INSTRUCTIONS FOR THE TASK:
Down to the last line, print the entries below exactly, and keep every picture out of the copy.

[Stored data entries]
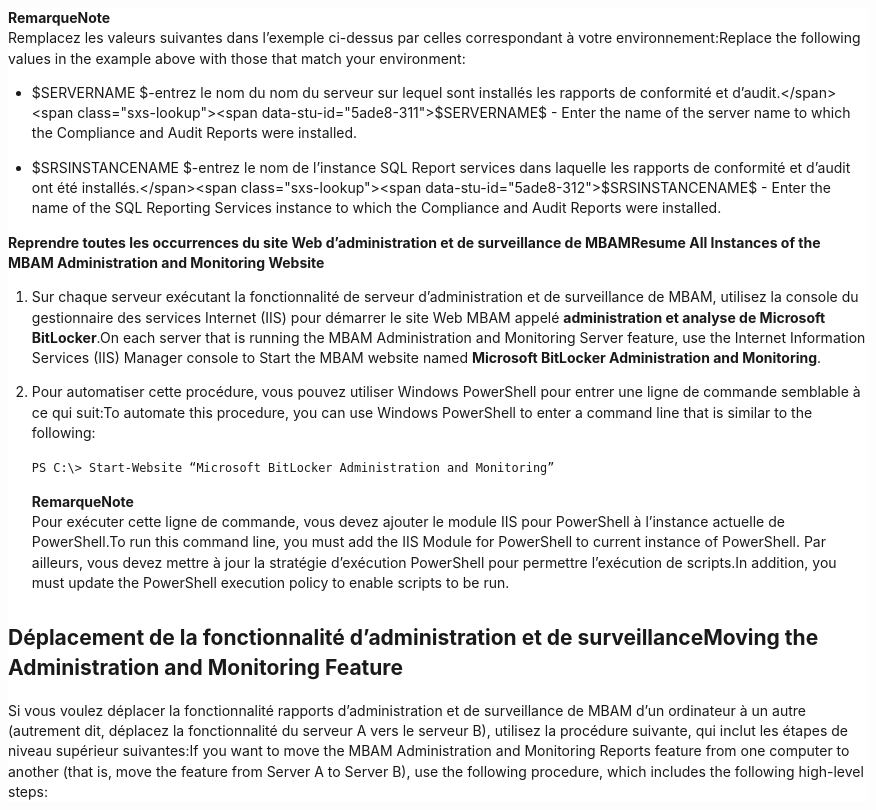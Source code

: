    **<span data-ttu-id="5ade8-309">Remarque</span><span class="sxs-lookup"><span data-stu-id="5ade8-309">Note</span></span>**  
   <span data-ttu-id="5ade8-310">Remplacez les valeurs suivantes dans l’exemple ci-dessus par celles correspondant à votre environnement:</span><span class="sxs-lookup"><span data-stu-id="5ade8-310">Replace the following values in the example above with those that match your environment:</span></span>

   -   <span data-ttu-id="5ade8-311">$SERVERNAME $-entrez le nom du nom du serveur sur lequel sont installés les rapports de conformité et d’audit.</span><span class="sxs-lookup"><span data-stu-id="5ade8-311">$SERVERNAME$ - Enter the name of the server name to which the Compliance and Audit Reports were installed.</span></span>

   -   <span data-ttu-id="5ade8-312">$SRSINSTANCENAME $-entrez le nom de l’instance SQL Report services dans laquelle les rapports de conformité et d’audit ont été installés.</span><span class="sxs-lookup"><span data-stu-id="5ade8-312">$SRSINSTANCENAME$ - Enter the name of the SQL Reporting Services instance to which the Compliance and Audit Reports were installed.</span></span>



**<span data-ttu-id="5ade8-313">Reprendre toutes les occurrences du site Web d’administration et de surveillance de MBAM</span><span class="sxs-lookup"><span data-stu-id="5ade8-313">Resume All Instances of the MBAM Administration and Monitoring Website</span></span>**

1.  <span data-ttu-id="5ade8-314">Sur chaque serveur exécutant la fonctionnalité de serveur d’administration et de surveillance de MBAM, utilisez la console du gestionnaire des services Internet (IIS) pour démarrer le site Web MBAM appelé **administration et analyse de Microsoft BitLocker**.</span><span class="sxs-lookup"><span data-stu-id="5ade8-314">On each server that is running the MBAM Administration and Monitoring Server feature, use the Internet Information Services (IIS) Manager console to Start the MBAM website named **Microsoft BitLocker Administration and Monitoring**.</span></span>

2.  <span data-ttu-id="5ade8-315">Pour automatiser cette procédure, vous pouvez utiliser Windows PowerShell pour entrer une ligne de commande semblable à ce qui suit:</span><span class="sxs-lookup"><span data-stu-id="5ade8-315">To automate this procedure, you can use Windows PowerShell to enter a command line that is similar to the following:</span></span>

    `PS C:\> Start-Website “Microsoft BitLocker Administration and Monitoring”`

    **<span data-ttu-id="5ade8-316">Remarque</span><span class="sxs-lookup"><span data-stu-id="5ade8-316">Note</span></span>**  
    <span data-ttu-id="5ade8-317">Pour exécuter cette ligne de commande, vous devez ajouter le module IIS pour PowerShell à l’instance actuelle de PowerShell.</span><span class="sxs-lookup"><span data-stu-id="5ade8-317">To run this command line, you must add the IIS Module for PowerShell to current instance of PowerShell.</span></span> <span data-ttu-id="5ade8-318">Par ailleurs, vous devez mettre à jour la stratégie d’exécution PowerShell pour permettre l’exécution de scripts.</span><span class="sxs-lookup"><span data-stu-id="5ade8-318">In addition, you must update the PowerShell execution policy to enable scripts to be run.</span></span>



## <span data-ttu-id="5ade8-319">Déplacement de la fonctionnalité d’administration et de surveillance</span><span class="sxs-lookup"><span data-stu-id="5ade8-319">Moving the Administration and Monitoring Feature</span></span>


<span data-ttu-id="5ade8-320">Si vous voulez déplacer la fonctionnalité rapports d’administration et de surveillance de MBAM d’un ordinateur à un autre (autrement dit, déplacez la fonctionnalité du serveur A vers le serveur B), utilisez la procédure suivante, qui inclut les étapes de niveau supérieur suivantes:</span><span class="sxs-lookup"><span data-stu-id="5ade8-320">If you want to move the MBAM Administration and Monitoring Reports feature from one computer to another (that is, move the feature from Server A to Server B), use the following procedure, which includes the following high-level steps:</span></span>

ANSWER FOR THIS EXERCISE:
Source code

:    **<span data-ttu-id="5ade8-309">Remarque</span><span class="sxs-lookup"><span data-stu-id="5ade8-309">Note</span></span>**  
   <span data-ttu-id="5ade8-310">Remplacez les valeurs suivantes dans l’exemple ci-dessus par celles correspondant à votre environnement:</span><span class="sxs-lookup"><span data-stu-id="5ade8-310">Replace the following values in the example above with those that match your environment:</span></span>

   -   <span data-ttu-id="5ade8-311">$SERVERNAME $-entrez le nom du nom du serveur sur lequel sont installés les rapports de conformité et d’audit.</span><span class="sxs-lookup"><span data-stu-id="5ade8-311">$SERVERNAME$ - Enter the name of the server name to which the Compliance and Audit Reports were installed.</span></span>

   -   <span data-ttu-id="5ade8-312">$SRSINSTANCENAME $-entrez le nom de l’instance SQL Report services dans laquelle les rapports de conformité et d’audit ont été installés.</span><span class="sxs-lookup"><span data-stu-id="5ade8-312">$SRSINSTANCENAME$ - Enter the name of the SQL Reporting Services instance to which the Compliance and Audit Reports were installed.</span></span>



**<span data-ttu-id="5ade8-313">Reprendre toutes les occurrences du site Web d’administration et de surveillance de MBAM</span><span class="sxs-lookup"><span data-stu-id="5ade8-313">Resume All Instances of the MBAM Administration and Monitoring Website</span></span>**

1.  <span data-ttu-id="5ade8-314">Sur chaque serveur exécutant la fonctionnalité de serveur d’administration et de surveillance de MBAM, utilisez la console du gestionnaire des services Internet (IIS) pour démarrer le site Web MBAM appelé **administration et analyse de Microsoft BitLocker**.</span><span class="sxs-lookup"><span data-stu-id="5ade8-314">On each server that is running the MBAM Administration and Monitoring Server feature, use the Internet Information Services (IIS) Manager console to Start the MBAM website named **Microsoft BitLocker Administration and Monitoring**.</span></span>

2.  <span data-ttu-id="5ade8-315">Pour automatiser cette procédure, vous pouvez utiliser Windows PowerShell pour entrer une ligne de commande semblable à ce qui suit:</span><span class="sxs-lookup"><span data-stu-id="5ade8-315">To automate this procedure, you can use Windows PowerShell to enter a command line that is similar to the following:</span></span>

    `PS C:\> Start-Website “Microsoft BitLocker Administration and Monitoring”`

    **<span data-ttu-id="5ade8-316">Remarque</span><span class="sxs-lookup"><span data-stu-id="5ade8-316">Note</span></span>**  
    <span data-ttu-id="5ade8-317">Pour exécuter cette ligne de commande, vous devez ajouter le module IIS pour PowerShell à l’instance actuelle de PowerShell.</span><span class="sxs-lookup"><span data-stu-id="5ade8-317">To run this command line, you must add the IIS Module for PowerShell to current instance of PowerShell.</span></span> <span data-ttu-id="5ade8-318">Par ailleurs, vous devez mettre à jour la stratégie d’exécution PowerShell pour permettre l’exécution de scripts.</span><span class="sxs-lookup"><span data-stu-id="5ade8-318">In addition, you must update the PowerShell execution policy to enable scripts to be run.</span></span>



## <span data-ttu-id="5ade8-319">Déplacement de la fonctionnalité d’administration et de surveillance</span><span class="sxs-lookup"><span data-stu-id="5ade8-319">Moving the Administration and Monitoring Feature</span></span>


<span data-ttu-id="5ade8-320">Si vous voulez déplacer la fonctionnalité rapports d’administration et de surveillance de MBAM d’un ordinateur à un autre (autrement dit, déplacez la fonctionnalité du serveur A vers le serveur B), utilisez la procédure suivante, qui inclut les étapes de niveau supérieur suivantes:</span><span class="sxs-lookup"><span data-stu-id="5ade8-320">If you want to move the MBAM Administration and Monitoring Reports feature from one computer to another (that is, move the feature from Server A to Server B), use the following procedure, which includes the following high-level steps:</span></span>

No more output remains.